'Ten killed' in Mogadishu blast as militants blamed
At least 10 people are believed to have been killed in a powerful explosion in the Somali capital, Mogadishu.
The dead were reported to have been anti-government militants, thought to have been killed when their bombs exploded prematurely.
The militiamen died in two separate blasts, 10 while preparing a car bomb and another as he planted a roadside bomb, it was reported.
The blasts early on Saturday were heard across the city.
Three Pakistanis, two Indians, an Afghan and an Algerian were among the dead, the Somali Information Ministry said in a statement.

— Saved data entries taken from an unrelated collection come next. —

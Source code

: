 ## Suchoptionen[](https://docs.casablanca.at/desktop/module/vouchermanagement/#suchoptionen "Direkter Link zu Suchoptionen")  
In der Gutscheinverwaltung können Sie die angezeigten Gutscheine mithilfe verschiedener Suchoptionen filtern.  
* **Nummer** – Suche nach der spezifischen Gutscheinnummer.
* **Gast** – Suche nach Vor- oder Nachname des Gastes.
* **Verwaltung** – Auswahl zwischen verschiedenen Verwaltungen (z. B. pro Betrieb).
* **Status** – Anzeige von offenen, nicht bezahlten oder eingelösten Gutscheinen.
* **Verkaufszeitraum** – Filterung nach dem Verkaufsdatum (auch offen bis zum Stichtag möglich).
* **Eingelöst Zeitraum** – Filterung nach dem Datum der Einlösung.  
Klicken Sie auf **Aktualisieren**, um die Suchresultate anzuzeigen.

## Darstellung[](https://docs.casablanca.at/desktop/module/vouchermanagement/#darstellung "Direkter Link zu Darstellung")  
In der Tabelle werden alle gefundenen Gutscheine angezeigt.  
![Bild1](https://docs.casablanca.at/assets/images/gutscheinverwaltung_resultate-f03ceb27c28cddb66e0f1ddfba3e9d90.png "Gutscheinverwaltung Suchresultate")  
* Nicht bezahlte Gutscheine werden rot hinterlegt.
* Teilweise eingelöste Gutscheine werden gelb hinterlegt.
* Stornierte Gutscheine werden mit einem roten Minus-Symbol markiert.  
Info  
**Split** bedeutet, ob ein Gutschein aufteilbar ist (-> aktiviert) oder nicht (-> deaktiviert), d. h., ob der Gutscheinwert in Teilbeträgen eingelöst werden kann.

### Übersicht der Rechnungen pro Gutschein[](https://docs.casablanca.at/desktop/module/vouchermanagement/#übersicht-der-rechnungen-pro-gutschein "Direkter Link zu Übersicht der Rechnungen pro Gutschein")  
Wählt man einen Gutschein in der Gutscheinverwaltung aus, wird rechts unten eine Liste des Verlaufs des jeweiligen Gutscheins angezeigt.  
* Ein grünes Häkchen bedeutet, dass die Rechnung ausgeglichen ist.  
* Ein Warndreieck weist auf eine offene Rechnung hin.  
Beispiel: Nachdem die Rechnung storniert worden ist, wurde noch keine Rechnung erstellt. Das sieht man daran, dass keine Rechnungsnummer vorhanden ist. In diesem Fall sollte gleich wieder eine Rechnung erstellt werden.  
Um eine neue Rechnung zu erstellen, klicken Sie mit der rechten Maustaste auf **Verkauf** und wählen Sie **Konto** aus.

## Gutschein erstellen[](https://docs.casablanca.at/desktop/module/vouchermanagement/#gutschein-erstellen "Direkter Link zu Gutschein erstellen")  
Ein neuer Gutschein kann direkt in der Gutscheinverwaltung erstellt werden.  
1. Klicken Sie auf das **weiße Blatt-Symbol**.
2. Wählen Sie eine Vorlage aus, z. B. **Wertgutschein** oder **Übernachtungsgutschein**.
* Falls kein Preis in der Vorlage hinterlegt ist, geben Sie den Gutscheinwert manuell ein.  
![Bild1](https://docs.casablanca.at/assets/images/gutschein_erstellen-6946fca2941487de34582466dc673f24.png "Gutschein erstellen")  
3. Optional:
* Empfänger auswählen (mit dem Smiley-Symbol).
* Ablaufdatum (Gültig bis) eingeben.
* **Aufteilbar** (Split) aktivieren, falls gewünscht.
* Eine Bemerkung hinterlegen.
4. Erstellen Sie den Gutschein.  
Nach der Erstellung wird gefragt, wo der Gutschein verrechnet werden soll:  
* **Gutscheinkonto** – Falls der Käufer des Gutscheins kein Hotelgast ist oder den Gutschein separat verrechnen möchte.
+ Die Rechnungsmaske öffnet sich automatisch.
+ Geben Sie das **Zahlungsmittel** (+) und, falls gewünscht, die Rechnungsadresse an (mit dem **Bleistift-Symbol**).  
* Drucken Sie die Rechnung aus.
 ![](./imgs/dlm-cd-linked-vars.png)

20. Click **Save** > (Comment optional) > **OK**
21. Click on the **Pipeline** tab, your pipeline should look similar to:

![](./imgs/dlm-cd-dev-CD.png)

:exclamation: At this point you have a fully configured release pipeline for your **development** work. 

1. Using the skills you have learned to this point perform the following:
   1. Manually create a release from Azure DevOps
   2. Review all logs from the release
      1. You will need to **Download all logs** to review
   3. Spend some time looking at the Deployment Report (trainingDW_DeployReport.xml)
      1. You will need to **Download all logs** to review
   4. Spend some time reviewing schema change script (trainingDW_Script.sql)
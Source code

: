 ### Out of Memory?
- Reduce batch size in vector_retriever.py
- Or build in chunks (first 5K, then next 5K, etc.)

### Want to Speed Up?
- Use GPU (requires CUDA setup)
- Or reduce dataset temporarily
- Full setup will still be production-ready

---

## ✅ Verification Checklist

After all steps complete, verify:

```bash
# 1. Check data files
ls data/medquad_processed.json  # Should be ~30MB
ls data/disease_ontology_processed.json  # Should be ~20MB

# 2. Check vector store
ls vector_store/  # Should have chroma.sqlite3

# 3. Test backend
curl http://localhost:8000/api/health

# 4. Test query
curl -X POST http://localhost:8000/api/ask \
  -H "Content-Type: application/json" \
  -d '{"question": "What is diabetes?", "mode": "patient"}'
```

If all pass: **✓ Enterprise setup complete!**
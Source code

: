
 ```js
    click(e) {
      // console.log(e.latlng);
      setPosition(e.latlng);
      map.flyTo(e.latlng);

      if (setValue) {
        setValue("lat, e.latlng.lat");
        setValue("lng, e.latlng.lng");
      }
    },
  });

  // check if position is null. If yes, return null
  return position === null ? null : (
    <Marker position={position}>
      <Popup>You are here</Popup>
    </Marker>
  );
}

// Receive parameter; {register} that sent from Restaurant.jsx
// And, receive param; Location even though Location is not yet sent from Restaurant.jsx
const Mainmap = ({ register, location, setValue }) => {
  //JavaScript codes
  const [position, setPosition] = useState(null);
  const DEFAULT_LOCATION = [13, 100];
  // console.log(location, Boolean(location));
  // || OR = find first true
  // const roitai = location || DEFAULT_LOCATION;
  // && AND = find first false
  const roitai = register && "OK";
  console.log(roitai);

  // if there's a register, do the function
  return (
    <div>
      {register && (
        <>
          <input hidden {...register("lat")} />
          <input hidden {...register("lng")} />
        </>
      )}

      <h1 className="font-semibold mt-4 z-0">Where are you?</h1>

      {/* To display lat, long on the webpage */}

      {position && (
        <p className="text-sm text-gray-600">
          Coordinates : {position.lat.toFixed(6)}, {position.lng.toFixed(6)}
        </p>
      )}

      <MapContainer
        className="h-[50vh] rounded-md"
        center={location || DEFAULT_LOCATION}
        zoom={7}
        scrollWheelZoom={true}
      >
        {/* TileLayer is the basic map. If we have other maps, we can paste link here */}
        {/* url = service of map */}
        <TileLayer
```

The government cited "security sources" as the basis for its information.
The western-backed Somali government has been fighting the Islamist militant group al-Shabab, an al-Qaeda-inspired group that controls much of southern Somalia, since the start of 2007.
Officials say that foreign fighters with experience in the Afghanistan and Iraq conflicts help train al-Shabab's troops.
Witnesses described hearing two blasts.
Abdulahi Ibrahim, a Mogadishu resident, told Associated Press: "We heard explosions within minutes of each other.
"But in the morning when we woke up no one could figure out the details because the whole neighbourhood was cordoned off by dozens of heavily armed al-Shabab militants."
Rebel groups control much of the capital and large areas of the countryside, imposing a strict form of Sharia, or Islamic law.
Hundreds of thousands of people have fled their homes in two decades of conflict that has created one of the world's worst humanitarian emergencies.